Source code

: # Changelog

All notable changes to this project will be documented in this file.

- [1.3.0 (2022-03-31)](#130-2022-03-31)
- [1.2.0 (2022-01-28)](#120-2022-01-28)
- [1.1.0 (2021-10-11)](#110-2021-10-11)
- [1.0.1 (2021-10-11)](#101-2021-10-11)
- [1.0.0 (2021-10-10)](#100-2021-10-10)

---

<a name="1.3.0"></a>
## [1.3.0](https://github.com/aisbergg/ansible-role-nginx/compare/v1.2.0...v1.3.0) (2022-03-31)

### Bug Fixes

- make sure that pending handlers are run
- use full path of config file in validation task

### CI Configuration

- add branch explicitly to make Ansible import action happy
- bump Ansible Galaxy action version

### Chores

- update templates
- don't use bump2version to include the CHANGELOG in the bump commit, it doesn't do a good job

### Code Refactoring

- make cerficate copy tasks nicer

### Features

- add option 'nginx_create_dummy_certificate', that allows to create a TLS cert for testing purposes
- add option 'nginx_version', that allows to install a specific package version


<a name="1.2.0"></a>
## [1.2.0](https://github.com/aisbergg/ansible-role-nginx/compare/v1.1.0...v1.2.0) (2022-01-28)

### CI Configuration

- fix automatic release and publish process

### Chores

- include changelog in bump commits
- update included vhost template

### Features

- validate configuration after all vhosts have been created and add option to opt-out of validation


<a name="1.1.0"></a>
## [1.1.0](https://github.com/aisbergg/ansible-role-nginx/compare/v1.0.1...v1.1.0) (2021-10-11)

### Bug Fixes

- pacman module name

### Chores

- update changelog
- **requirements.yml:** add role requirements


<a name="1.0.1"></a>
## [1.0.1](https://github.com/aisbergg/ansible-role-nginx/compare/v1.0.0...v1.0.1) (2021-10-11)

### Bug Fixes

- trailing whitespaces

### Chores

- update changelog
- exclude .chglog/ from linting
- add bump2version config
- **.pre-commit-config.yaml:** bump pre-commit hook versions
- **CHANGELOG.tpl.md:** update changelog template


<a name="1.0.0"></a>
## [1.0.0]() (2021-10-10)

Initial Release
***
> [WORK INSTRUCTIONS]
Please go through the data above and copy each line that has the word "allows".

> [SOLUTION TO THIS TASK]
- add option 'nginx_create_dummy_certificate', that allows to create a TLS cert for testing purposes
- add option 'nginx_version', that allows to install a specific package version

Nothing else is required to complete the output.